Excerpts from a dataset

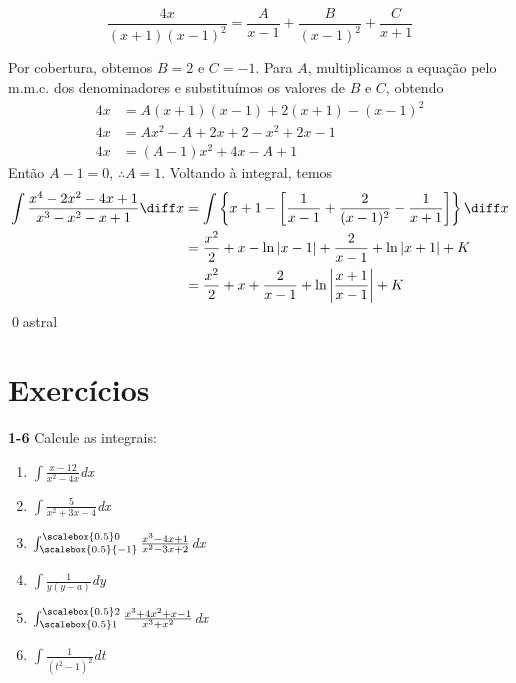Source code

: \documentclass[a4paper, 12pt]{extreport}
\begin{document}
        $$ \frac{4x}{(x+1)(x-1)^2} = \frac{A}{x-1} + \frac{B}{(x-1)^2} + \frac{C}{x+1} $$

        \vspace{3mm}
        \noindent Por cobertura, obtemos $B=2$ e $C=-1$. Para $A$, multiplicamos a equação pelo m.m.c. dos denominadores e substituímos os
        valores de $B$ e $C$, obtendo
        \begin{equation*}
          \begin{split}
            4x & = A(x+1)(x-1) + 2(x+1) - (x-1)^2 \\
            4x & = Ax^2-A + 2x+2 - x^2+2x-1 \\
            4x & = (A-1)x^2 + 4x - A + 1
          \end{split}
        \end{equation*}
        Então $A-1 = 0$, $\therefore A = 1$. Voltando à integral, temos
        \begin{equation*}
          \begin{split}
            \int{\frac{x^4-2x^2-4x+1}{x^3-x^2-x+1}\diff x} & = \int{\left\{x+1-\left[\frac{1}{x-1} + \frac{2}{(x-1)^2} - \frac{1}{x+1}\right]\right\}\diff x} \\
                                                      & = \frac{x^2}{2}+x-\ln|x-1|+\frac{2}{x-1}+\ln|x+1| + K \\
                                                      & = \frac{x^2}{2}+x+\frac{2}{x-1}+\ln\left|\frac{x+1}{x-1}\right| + K
          \end{split}
        \end{equation*}
        \qed{astral}

    \section{Exercícios}
      {\color{astral}\textbf{1-6}} Calcule as integrais:
      \begin{multicols}{3}
        \begin{enumerate}
          \item \Large$\int{\frac{x-12}{x^2-4x}}$\normalsize\textit{dx}
          \item \Large$\int{\frac{5}{x^2+3x-4}}$\normalsize\textit{dx}
          \item \Large$\int_{\scalebox{0.5}{-1}}^{\scalebox{0.5}0}{\frac{x^3-4x+1}{x^2-3x+2}}$\normalsize\textit{dx}
          \item \Large$\int{\frac{1}{y(y-a)}}$\normalsize\textit{dy}
          \item \Large$\int_{\scalebox{0.5}1}^{\scalebox{0.5}2}{\frac{x^3+4x^2+x-1}{x^3+x^2}}$\normalsize\textit{dx}
          \item \Large$\int{\frac{1}{(t^2-1)^2}}$\normalsize\textit{dt}
        \end{enumerate}
      \end{multicols}
\end{document}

PROBLEM
The records above should be retyped in full and exactly; omit the pictures.

TASK OUTPUT
Source code

: \documentclass[a4paper, 12pt]{extreport}
\begin{document}
        $$ \frac{4x}{(x+1)(x-1)^2} = \frac{A}{x-1} + \frac{B}{(x-1)^2} + \frac{C}{x+1} $$

        \vspace{3mm}
        \noindent Por cobertura, obtemos $B=2$ e $C=-1$. Para $A$, multiplicamos a equação pelo m.m.c. dos denominadores e substituímos os
        valores de $B$ e $C$, obtendo
        \begin{equation*}
          \begin{split}
            4x & = A(x+1)(x-1) + 2(x+1) - (x-1)^2 \\
            4x & = Ax^2-A + 2x+2 - x^2+2x-1 \\
            4x & = (A-1)x^2 + 4x - A + 1
          \end{split}
        \end{equation*}
        Então $A-1 = 0$, $\therefore A = 1$. Voltando à integral, temos
        \begin{equation*}
          \begin{split}
            \int{\frac{x^4-2x^2-4x+1}{x^3-x^2-x+1}\diff x} & = \int{\left\{x+1-\left[\frac{1}{x-1} + \frac{2}{(x-1)^2} - \frac{1}{x+1}\right]\right\}\diff x} \\
                                                      & = \frac{x^2}{2}+x-\ln|x-1|+\frac{2}{x-1}+\ln|x+1| + K \\
                                                      & = \frac{x^2}{2}+x+\frac{2}{x-1}+\ln\left|\frac{x+1}{x-1}\right| + K
          \end{split}
        \end{equation*}
        \qed{astral}

    \section{Exercícios}
      {\color{astral}\textbf{1-6}} Calcule as integrais:
      \begin{multicols}{3}
        \begin{enumerate}
          \item \Large$\int{\frac{x-12}{x^2-4x}}$\normalsize\textit{dx}
          \item \Large$\int{\frac{5}{x^2+3x-4}}$\normalsize\textit{dx}
          \item \Large$\int_{\scalebox{0.5}{-1}}^{\scalebox{0.5}0}{\frac{x^3-4x+1}{x^2-3x+2}}$\normalsize\textit{dx}
          \item \Large$\int{\frac{1}{y(y-a)}}$\normalsize\textit{dy}
          \item \Large$\int_{\scalebox{0.5}1}^{\scalebox{0.5}2}{\frac{x^3+4x^2+x-1}{x^3+x^2}}$\normalsize\textit{dx}
          \item \Large$\int{\frac{1}{(t^2-1)^2}}$\normalsize\textit{dt}
        \end{enumerate}
      \end{multicols}
\end{document}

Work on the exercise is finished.